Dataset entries
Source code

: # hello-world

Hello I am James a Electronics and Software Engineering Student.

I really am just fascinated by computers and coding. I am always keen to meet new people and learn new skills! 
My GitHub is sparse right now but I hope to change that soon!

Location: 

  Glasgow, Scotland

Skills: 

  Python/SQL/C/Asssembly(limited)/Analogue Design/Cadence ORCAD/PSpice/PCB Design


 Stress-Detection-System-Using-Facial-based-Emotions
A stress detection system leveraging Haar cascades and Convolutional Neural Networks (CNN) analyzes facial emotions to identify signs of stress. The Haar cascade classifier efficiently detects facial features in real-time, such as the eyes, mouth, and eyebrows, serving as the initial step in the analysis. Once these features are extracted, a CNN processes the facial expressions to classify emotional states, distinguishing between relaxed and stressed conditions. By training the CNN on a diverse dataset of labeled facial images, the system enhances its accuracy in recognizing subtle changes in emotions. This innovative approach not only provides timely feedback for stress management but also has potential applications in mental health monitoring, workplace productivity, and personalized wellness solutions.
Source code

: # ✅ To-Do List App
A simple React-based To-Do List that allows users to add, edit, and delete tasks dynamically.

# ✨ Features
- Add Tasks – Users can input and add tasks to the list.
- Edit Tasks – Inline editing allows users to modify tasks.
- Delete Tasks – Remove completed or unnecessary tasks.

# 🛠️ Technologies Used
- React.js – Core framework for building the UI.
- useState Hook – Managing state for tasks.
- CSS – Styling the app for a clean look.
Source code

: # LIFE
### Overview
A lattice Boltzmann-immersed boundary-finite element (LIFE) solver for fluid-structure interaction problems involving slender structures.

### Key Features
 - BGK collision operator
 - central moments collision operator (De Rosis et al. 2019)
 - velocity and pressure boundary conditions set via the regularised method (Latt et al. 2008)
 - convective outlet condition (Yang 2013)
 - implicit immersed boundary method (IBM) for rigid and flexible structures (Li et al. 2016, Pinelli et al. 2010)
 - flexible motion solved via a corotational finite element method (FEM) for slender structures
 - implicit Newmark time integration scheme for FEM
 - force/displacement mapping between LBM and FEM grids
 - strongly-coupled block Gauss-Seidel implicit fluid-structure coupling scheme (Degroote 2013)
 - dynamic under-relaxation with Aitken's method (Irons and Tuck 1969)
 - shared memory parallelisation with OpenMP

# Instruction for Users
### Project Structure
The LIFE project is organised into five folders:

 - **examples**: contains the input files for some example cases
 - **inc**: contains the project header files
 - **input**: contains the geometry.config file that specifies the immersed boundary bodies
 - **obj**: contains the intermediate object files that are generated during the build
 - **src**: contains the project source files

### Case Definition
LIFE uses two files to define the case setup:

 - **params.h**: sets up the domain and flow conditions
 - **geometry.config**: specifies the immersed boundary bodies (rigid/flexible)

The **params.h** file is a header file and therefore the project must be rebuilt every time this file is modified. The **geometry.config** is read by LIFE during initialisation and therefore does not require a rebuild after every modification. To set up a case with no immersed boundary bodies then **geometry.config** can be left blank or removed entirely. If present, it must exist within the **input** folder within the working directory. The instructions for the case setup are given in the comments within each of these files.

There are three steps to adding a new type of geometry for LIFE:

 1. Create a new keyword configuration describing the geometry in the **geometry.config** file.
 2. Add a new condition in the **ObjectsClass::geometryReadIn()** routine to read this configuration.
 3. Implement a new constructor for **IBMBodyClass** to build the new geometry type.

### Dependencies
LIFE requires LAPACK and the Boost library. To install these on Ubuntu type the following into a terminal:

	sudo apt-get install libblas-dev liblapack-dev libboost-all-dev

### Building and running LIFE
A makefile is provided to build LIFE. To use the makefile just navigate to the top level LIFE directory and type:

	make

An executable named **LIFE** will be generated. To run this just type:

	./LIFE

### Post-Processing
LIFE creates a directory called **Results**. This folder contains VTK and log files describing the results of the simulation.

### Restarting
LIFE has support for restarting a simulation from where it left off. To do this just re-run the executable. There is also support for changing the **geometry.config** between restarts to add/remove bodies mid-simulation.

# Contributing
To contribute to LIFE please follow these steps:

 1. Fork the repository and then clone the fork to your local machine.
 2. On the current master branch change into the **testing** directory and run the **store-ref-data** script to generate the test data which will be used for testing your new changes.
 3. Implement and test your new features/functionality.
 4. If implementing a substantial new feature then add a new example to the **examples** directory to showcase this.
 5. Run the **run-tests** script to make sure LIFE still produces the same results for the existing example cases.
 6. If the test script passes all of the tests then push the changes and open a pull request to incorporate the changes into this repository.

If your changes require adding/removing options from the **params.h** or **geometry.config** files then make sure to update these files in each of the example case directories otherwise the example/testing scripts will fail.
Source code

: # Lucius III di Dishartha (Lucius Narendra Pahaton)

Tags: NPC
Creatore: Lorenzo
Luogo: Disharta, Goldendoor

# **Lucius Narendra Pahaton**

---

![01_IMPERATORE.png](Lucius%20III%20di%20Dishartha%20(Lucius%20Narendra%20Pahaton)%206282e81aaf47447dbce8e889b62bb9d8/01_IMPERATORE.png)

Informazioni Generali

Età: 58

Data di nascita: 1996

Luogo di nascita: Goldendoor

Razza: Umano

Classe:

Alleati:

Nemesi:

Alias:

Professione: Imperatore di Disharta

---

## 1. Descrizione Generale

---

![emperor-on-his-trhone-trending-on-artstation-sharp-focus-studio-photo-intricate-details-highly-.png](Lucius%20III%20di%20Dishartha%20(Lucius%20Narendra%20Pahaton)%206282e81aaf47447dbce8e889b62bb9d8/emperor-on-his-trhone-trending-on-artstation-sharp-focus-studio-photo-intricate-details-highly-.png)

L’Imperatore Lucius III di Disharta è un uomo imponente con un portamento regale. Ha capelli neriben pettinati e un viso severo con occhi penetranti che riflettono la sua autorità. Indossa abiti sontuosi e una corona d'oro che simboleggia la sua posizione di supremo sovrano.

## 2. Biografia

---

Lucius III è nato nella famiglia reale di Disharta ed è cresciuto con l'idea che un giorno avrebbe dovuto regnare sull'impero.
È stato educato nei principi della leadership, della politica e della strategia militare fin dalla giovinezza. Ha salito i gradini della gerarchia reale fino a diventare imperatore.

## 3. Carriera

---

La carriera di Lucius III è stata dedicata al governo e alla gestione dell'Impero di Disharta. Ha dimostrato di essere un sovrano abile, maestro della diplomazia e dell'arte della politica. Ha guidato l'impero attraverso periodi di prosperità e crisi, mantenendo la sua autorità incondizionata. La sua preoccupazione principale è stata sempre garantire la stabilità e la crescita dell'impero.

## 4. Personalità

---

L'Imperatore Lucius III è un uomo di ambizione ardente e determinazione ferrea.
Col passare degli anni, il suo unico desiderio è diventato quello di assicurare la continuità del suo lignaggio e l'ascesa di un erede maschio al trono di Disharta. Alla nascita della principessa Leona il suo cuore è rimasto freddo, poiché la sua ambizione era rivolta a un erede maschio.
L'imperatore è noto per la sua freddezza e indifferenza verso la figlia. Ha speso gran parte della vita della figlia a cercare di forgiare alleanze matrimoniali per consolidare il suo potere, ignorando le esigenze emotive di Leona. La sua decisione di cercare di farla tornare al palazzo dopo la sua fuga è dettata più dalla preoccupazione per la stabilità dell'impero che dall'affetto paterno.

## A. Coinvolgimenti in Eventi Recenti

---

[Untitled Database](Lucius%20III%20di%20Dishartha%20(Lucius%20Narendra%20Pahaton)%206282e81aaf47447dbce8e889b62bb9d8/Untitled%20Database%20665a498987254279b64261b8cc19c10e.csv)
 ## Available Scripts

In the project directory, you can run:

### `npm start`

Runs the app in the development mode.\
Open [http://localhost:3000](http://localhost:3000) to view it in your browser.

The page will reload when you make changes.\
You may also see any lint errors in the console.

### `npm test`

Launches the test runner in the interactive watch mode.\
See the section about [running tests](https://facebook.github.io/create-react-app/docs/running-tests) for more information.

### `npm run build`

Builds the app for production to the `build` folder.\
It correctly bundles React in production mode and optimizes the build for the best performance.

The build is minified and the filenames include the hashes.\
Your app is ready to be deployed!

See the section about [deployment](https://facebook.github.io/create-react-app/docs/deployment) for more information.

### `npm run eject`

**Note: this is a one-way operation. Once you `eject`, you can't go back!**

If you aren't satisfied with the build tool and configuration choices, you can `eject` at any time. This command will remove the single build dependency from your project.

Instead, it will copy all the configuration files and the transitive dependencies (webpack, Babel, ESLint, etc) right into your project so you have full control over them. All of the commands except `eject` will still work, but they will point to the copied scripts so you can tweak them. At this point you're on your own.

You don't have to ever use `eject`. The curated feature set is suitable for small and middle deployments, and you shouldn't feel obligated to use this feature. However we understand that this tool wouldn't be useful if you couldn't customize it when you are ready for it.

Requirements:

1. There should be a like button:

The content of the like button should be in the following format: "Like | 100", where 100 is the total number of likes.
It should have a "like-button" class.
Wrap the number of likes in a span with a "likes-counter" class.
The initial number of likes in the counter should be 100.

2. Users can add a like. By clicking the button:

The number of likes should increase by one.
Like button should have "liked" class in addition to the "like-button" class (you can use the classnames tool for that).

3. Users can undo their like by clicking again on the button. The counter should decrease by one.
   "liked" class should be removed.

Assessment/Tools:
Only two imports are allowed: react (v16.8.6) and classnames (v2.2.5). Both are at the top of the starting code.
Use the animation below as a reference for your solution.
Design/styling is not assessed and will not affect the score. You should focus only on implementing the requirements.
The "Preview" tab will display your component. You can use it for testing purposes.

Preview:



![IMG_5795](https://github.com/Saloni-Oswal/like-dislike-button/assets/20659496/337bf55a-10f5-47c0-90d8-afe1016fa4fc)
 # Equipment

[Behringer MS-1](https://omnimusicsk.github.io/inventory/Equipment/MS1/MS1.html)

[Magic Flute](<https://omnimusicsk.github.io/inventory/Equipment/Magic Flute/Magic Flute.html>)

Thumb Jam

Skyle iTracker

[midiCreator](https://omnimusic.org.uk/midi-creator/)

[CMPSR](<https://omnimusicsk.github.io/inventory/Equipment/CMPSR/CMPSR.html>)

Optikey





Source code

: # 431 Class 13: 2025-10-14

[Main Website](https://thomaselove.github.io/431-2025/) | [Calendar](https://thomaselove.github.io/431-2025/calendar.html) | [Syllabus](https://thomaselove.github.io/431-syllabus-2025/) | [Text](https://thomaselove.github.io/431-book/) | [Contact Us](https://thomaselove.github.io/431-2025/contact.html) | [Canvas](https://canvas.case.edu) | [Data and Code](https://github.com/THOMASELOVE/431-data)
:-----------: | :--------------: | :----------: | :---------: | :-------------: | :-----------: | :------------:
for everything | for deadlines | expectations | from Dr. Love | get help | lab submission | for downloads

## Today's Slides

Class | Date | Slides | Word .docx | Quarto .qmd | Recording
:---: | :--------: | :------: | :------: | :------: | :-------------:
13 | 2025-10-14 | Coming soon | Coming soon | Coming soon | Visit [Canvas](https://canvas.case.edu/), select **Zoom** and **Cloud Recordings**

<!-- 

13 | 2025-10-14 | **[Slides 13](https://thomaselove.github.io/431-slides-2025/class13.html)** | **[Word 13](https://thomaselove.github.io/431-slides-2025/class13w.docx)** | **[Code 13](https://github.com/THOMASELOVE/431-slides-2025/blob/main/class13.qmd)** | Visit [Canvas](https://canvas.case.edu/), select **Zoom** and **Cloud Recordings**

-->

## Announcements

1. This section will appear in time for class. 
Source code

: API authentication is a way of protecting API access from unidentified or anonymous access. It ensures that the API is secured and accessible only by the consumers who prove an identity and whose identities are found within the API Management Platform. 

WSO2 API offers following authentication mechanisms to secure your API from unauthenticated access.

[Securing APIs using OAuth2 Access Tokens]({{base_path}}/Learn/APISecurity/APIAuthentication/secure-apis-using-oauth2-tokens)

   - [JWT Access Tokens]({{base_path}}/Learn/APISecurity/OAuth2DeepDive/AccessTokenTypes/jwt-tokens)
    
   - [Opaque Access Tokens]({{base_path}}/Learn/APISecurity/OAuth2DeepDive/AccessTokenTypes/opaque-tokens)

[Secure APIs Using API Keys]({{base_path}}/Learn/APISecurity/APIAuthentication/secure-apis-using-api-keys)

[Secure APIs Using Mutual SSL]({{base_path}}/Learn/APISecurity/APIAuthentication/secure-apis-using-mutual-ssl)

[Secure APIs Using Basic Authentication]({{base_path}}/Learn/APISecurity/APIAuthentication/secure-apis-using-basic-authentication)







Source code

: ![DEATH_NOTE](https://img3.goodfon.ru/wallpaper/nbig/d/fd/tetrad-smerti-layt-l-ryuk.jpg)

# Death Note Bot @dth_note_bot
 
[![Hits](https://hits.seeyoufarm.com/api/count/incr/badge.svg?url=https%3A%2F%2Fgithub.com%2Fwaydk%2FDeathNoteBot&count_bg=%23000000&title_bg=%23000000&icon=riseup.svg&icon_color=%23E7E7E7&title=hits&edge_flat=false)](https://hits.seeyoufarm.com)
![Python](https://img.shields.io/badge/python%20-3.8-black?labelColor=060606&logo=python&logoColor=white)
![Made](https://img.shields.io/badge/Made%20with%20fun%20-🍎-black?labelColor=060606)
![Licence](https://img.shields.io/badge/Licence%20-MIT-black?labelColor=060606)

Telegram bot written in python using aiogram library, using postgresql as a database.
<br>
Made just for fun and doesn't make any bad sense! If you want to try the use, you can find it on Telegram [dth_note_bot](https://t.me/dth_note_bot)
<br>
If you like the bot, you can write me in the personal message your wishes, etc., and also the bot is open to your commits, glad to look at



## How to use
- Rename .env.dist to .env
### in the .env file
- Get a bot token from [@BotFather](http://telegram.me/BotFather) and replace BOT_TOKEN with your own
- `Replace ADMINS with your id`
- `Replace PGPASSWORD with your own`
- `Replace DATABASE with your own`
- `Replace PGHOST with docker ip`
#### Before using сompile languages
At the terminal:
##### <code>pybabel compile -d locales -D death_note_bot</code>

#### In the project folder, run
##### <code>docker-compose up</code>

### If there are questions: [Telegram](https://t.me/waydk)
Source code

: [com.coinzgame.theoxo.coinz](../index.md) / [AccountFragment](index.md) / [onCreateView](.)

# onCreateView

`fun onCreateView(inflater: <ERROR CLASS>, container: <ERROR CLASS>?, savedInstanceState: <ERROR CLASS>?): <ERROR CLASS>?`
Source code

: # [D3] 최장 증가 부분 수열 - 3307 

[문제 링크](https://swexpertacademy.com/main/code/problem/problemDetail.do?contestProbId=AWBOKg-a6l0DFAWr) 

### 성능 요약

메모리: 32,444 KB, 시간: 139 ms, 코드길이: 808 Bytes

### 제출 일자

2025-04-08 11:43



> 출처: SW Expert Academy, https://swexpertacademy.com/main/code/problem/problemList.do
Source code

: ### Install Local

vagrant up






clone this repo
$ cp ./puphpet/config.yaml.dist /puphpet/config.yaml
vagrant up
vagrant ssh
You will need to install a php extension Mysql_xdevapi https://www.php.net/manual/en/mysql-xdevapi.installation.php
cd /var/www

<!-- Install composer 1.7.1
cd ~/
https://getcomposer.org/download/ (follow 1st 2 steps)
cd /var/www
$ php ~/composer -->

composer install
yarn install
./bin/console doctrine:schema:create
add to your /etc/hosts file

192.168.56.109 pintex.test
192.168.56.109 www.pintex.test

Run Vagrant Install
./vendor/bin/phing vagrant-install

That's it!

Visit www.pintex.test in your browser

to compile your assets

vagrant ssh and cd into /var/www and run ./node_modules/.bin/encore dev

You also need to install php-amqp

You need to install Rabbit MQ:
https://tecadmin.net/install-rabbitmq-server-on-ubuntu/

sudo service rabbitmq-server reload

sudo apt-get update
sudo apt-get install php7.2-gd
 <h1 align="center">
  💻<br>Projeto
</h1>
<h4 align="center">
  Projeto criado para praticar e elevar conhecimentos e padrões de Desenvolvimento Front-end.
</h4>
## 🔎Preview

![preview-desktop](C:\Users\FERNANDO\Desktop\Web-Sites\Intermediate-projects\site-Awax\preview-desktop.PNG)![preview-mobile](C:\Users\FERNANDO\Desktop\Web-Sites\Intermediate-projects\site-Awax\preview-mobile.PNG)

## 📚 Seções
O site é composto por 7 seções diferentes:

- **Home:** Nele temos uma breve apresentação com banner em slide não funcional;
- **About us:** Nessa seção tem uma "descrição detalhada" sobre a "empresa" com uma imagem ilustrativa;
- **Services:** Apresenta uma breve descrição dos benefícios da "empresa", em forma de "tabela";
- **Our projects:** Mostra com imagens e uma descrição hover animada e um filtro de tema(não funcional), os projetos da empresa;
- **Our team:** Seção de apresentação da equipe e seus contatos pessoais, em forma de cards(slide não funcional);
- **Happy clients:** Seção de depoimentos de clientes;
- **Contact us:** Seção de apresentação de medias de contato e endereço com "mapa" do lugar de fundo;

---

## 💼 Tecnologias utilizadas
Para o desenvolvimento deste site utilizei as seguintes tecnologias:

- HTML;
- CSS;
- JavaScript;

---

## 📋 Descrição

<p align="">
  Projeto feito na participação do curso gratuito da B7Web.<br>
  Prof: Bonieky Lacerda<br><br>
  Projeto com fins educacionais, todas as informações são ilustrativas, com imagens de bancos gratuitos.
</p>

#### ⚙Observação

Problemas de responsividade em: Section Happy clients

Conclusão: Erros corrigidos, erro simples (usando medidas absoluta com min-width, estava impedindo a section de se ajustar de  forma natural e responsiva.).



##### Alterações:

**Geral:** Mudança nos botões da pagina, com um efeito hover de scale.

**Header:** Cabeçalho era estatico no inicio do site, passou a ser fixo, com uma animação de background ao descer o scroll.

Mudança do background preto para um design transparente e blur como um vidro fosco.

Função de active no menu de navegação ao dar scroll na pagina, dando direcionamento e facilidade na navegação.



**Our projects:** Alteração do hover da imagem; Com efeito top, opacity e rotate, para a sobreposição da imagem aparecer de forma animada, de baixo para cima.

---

• What you are asked to do:
Write out exactly the lines above between the line with "You will need" and the line with "sudo service rabbitmq-server reload", inclusive, and nothing beyond them.

• Answer:
You will need to install a php extension Mysql_xdevapi https://www.php.net/manual/en/mysql-xdevapi.installation.php
cd /var/www

<!-- Install composer 1.7.1
cd ~/
https://getcomposer.org/download/ (follow 1st 2 steps)
cd /var/www
$ php ~/composer -->

composer install
yarn install
./bin/console doctrine:schema:create
add to your /etc/hosts file

192.168.56.109 pintex.test
192.168.56.109 www.pintex.test

Run Vagrant Install
./vendor/bin/phing vagrant-install

That's it!

Visit www.pintex.test in your browser

to compile your assets

vagrant ssh and cd into /var/www and run ./node_modules/.bin/encore dev

You also need to install php-amqp

You need to install Rabbit MQ:
https://tecadmin.net/install-rabbitmq-server-on-ubuntu/

sudo service rabbitmq-server reload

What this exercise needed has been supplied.